A Revenant’s face.
“Thirteen? Is it really you?” She grinned up at him.
“Grifyth. It’s been a while.”
Two hundred years, in fact. Avian kept his distance from the other Revenants most of the time—it wasn’t like they were inviting him over for dinner—but every now and then when he ran into someone like Uriel or Acacia, it wasn’t all bad. Whenever he ran into Grifyth, though, things went downhill. Fast.
His fingers itched to go for his weapon, but he reminded himself that it wasn’t just Grifyth he was dealing with. It was still Cyn’s body, and her life on the line should the situation escalate.
“I prefer Vincent, actually. You can never find the name Grifyth on any of those mini license plates at the mall.” Cyn stood and then grimaced. “Well, this is no fun. All I have is a headache. I thought I hit the ground hard enough to at least get a concussion out of the deal. Fuck.”
Avian crossed his arms. “So you’re in a girl now. It’s a good look for you. You should think about keeping it for a while.”
“You have no idea what it’s like to be trapped inside such a useless shell,” Vincent snarled. “Oh, wait, you do. You’re useless too. A Revenant who can’t even do his damn job.”
“You know that’s not my thing. I don’t cross Shades over like the rest of you.”
Shades were humans who were destined to become guardians of sacred places after their earthly deaths. Graveyards, burial grounds, sanctuaries. But all Shades had a partner they had to find before they could fulfill their duties.
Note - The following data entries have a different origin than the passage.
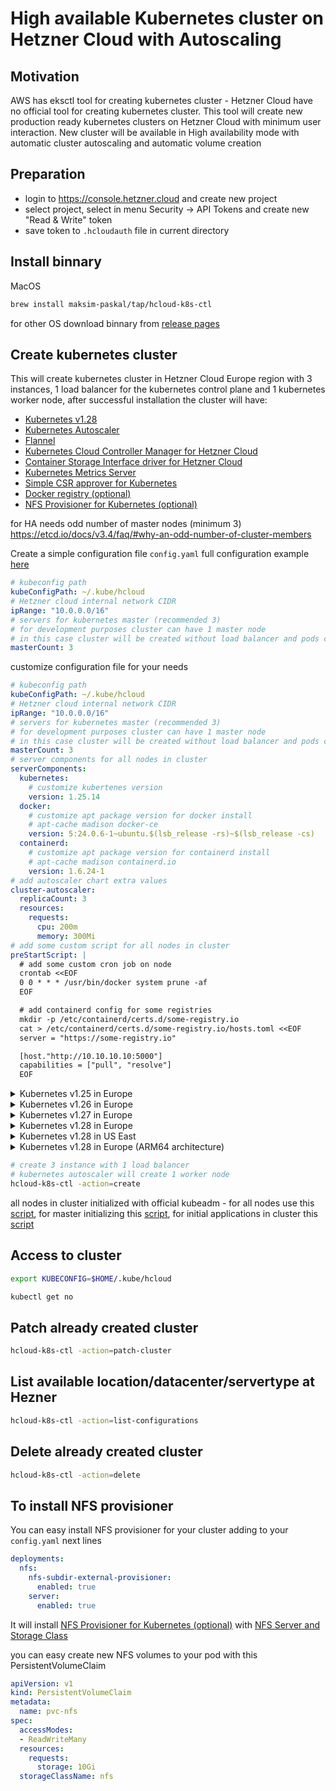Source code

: # High available Kubernetes cluster on Hetzner Cloud with Autoscaling

## Motivation

AWS has eksctl tool for creating kubernetes cluster - Hetzner Cloud have no official tool for creating kubernetes cluster. This tool will create new production ready kubernetes clusters on Hetzner Cloud with minimum user interaction. New cluster will be available in High availability mode with automatic cluster autoscaling and automatic volume creation

## Preparation

- login to <https://console.hetzner.cloud> and create new project
- select project, select in menu Security -> API Tokens and create new "Read & Write" token
- save token to `.hcloudauth` file in current directory

## Install binnary

MacOS

```bash
brew install maksim-paskal/tap/hcloud-k8s-ctl
```

for other OS download binnary from [release pages](https://github.com/maksim-paskal/hcloud-k8s-ctl/releases)

## Create kubernetes cluster

This will create kubernetes cluster in Hetzner Cloud Europe region with 3 instances, 1 load balancer for the kubernetes control plane and 1 kubernetes worker node, after successful installation the cluster will have:

- [Kubernetes v1.28](https://github.com/kubernetes/kubernetes)
- [Kubernetes Autoscaler](https://github.com/kubernetes/autoscaler)
- [Flannel](https://github.com/flannel-io/flannel)
- [Kubernetes Cloud Controller Manager for Hetzner Cloud](https://github.com/hetznercloud/hcloud-cloud-controller-manager)
- [Container Storage Interface driver for Hetzner Cloud](https://github.com/hetznercloud/csi-driver)
- [Kubernetes Metrics Server](https://github.com/kubernetes-sigs/metrics-server)
- [Simple CSR approver for Kubernetes](https://github.com/postfinance/kubelet-csr-approver)
- [Docker registry (optional)](https://github.com/distribution/distribution)
- [NFS Provisioner for Kubernetes (optional)](https://github.com/kubernetes-sigs/nfs-subdir-external-provisioner)

for HA needs odd number of master nodes (minimum 3) <https://etcd.io/docs/v3.4/faq/#why-an-odd-number-of-cluster-members>

Create a simple configuration file `config.yaml` full configuration example [here](https://github.com/maksim-paskal/hcloud-k8s-ctl/blob/main/e2e/configs/full.yaml)

```yaml
# kubeconfig path
kubeConfigPath: ~/.kube/hcloud
# Hetzner cloud internal network CIDR
ipRange: "10.0.0.0/16"
# servers for kubernetes master (recommended 3)
# for development purposes cluster can have 1 master node  
# in this case cluster will be created without load balancer and pods can schedule on master
masterCount: 3
```

customize configuration file for your needs

```yaml
# kubeconfig path
kubeConfigPath: ~/.kube/hcloud
# Hetzner cloud internal network CIDR
ipRange: "10.0.0.0/16"
# servers for kubernetes master (recommended 3)
# for development purposes cluster can have 1 master node  
# in this case cluster will be created without load balancer and pods can schedule on master
masterCount: 3
# server components for all nodes in cluster
serverComponents:
  kubernetes:
    # customize kubertenes version
    version: 1.25.14
  docker:
    # customize apt package version for docker install
    # apt-cache madison docker-ce
    version: 5:24.0.6-1~ubuntu.$(lsb_release -rs)~$(lsb_release -cs)
  containerd:
    # customize apt package version for containerd install
    # apt-cache madison containerd.io
    version: 1.6.24-1
# add autoscaler chart extra values
cluster-autoscaler:
  replicaCount: 3
  resources:
    requests:
      cpu: 200m
      memory: 300Mi
# add some custom script for all nodes in cluster
preStartScript: |
  # add some custom cron job on node
  crontab <<EOF
  0 0 * * * /usr/bin/docker system prune -af
  EOF

  # add containerd config for some registries
  mkdir -p /etc/containerd/certs.d/some-registry.io
  cat > /etc/containerd/certs.d/some-registry.io/hosts.toml <<EOF
  server = "https://some-registry.io"

  [host."http://10.10.10.10:5000"]
  capabilities = ["pull", "resolve"]
  EOF
```

<!--- move_e2e_details_start -->
<details><summary>Kubernetes v1.25 in Europe</summary>

```yaml
ipRange: "10.0.0.0/16"
masterCount: 3
serverComponents:
  kubernetes:
    version: 1.25.14
  docker:
    version: 5:24.0.6-1~ubuntu.$(lsb_release -rs)~$(lsb_release -cs)
  containerd:
    version: 1.6.24-1
cluster-autoscaler:
  replicaCount: 3
  resources:
    requests:
      cpu: 100m
      memory: 300Mi
preStartScript: |
  # add some custom cron job on node
  crontab <<EOF
  0 0 * * * /usr/bin/docker system prune -af
  EOF

  # add containerd config for some registries
  mkdir -p /etc/containerd/certs.d/some-registry.io
  cat > /etc/containerd/certs.d/some-registry.io/hosts.toml <<EOF
  server = "https://some-registry.io"

  [host."http://10.10.10.10:5000"]
  capabilities = ["pull", "resolve"]
  EOF
```
</details>
<details><summary>Kubernetes v1.26 in Europe</summary>

```yaml
ipRange: "10.0.0.0/16"
masterCount: 3
serverComponents:
  kubernetes:
    version: 1.26.9
  docker:
    version: 5:24.0.6-1~ubuntu.$(lsb_release -rs)~$(lsb_release -cs)
  containerd:
    version: 1.6.24-1

```
</details>
<details><summary>Kubernetes v1.27 in Europe</summary>

```yaml
ipRange: "10.0.0.0/16"
masterCount: 3
serverComponents:
  kubernetes:
    version: 1.27.6
  docker:
    version: 5:24.0.6-1~ubuntu.$(lsb_release -rs)~$(lsb_release -cs)
  containerd:
    version: 1.6.24-1

```
</details>
<details><summary>Kubernetes v1.28 in Europe</summary>

```yaml
ipRange: "10.0.0.0/16"
masterCount: 3
serverComponents:
  kubernetes:
    version: 1.28.2
  docker:
    version: 5:24.0.6-1~ubuntu.$(lsb_release -rs)~$(lsb_release -cs)
  containerd:
    version: 1.6.24-1

```
</details>
<details><summary>Kubernetes v1.28 in US East</summary>

```yaml
ipRange: "10.0.0.0/16"
masterCount: 3
networkZone: us-east
location: ash
datacenter: ash-dc1
masterServers:
  servertype: cpx21
serverComponents:
  kubernetes:
    version: 1.28.2
  docker:
    version: 5:24.0.6-1~ubuntu.$(lsb_release -rs)~$(lsb_release -cs)
  containerd:
    version: 1.6.24-1
cluster-autoscaler:
  autoscalingGroups:
  - name: CPX51:ASH:cpx51-ash
    minSize: 1
    maxSize: 20
```
</details>
<details><summary>Kubernetes v1.28 in Europe (ARM64 architecture)</summary>

```yaml
ipRange: "10.0.0.0/16"
masterCount: 3
serverComponents:
  ubuntu:
    architecture: arm
  kubernetes:
    version: 1.28.2
  docker:
    version: 5:24.0.6-1~ubuntu.$(lsb_release -rs)~$(lsb_release -cs)
  containerd:
    version: 1.6.24-1
masterServers:
  servertype: cax11
cluster-autoscaler:
  autoscalingGroups:
  - name: CAX41:FSN1:cax-fsn1
    minSize: 1
    maxSize: 20
```
</details>

<!--- move_e2e_details_end -->

```bash
# create 3 instance with 1 load balancer
# kubernetes autoscaler will create 1 worker node
hcloud-k8s-ctl -action=create
```

all nodes in cluster initialized with official kubeadm - for all nodes use this [script](https://github.com/maksim-paskal/hcloud-k8s-ctl/blob/main/scripts/common-install.sh), for master initializing this [script](https://github.com/maksim-paskal/hcloud-k8s-ctl/blob/main/scripts/init-master.sh), for initial applications in cluster this [script](https://github.com/maksim-paskal/hcloud-k8s-ctl/blob/main/scripts/post-install.sh)

## Access to cluster

```bash
export KUBECONFIG=$HOME/.kube/hcloud

kubectl get no
```

## Patch already created cluster

```bash
hcloud-k8s-ctl -action=patch-cluster
```

## List available location/datacenter/servertype at Hezner

```bash
hcloud-k8s-ctl -action=list-configurations
```

## Delete already created cluster

```bash
hcloud-k8s-ctl -action=delete
```

## To install NFS provisioner

You can easy install NFS provisioner for your cluster adding to your `config.yaml` next lines

```yaml
deployments:
  nfs:
    nfs-subdir-external-provisioner:
      enabled: true
    server:
      enabled: true
```

It will install [NFS Provisioner for Kubernetes (optional)](https://github.com/kubernetes-sigs/nfs-subdir-external-provisioner) with [NFS Server and Storage Class](scripts/chart/templates/nfs-server.yaml)

you can easy create new NFS volumes to your pod with this PersistentVolumeClaim

```yaml
apiVersion: v1
kind: PersistentVolumeClaim
metadata:
  name: pvc-nfs
spec:
  accessModes:
  - ReadWriteMany
  resources:
    requests:
      storage: 10Gi
  storageClassName: nfs
```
Revenants helped them find their other half and then transition to the other side.
Vincent made a sound of disgust. “No, instead you decided to become a babysitter for demons gone rogue. What a waste. You know what I always thought was highly ironic? That the only child of two of the original Revenants turned out to be such a dud. We could have made a sweet team. Your father was pure demon! Imagine the power you could have had.” He laughed harshly. “I guess that whole ‘sins of the father will be revisited upon the son’ thing really bit you in the ass, didn’t it?”
“Can’t say I have any complaints.” Avian gripped the edges of the chair in front of him to stop himself from doing anything stupid. He had rules when it came to humans.
“Really. Because I heard the side effects of being only half demon are a bitch. Did you get a tail too? Because I’m pretty sure that’s a deal breaker for this one.” He pointed at Cyn’s body. “Just sayin’.”
“Nope. No tail. But I did get the horns.”
“Nice! I’ll have to find a female Revenant I can screw so maybe one day our bastard child will be as lucky as you.”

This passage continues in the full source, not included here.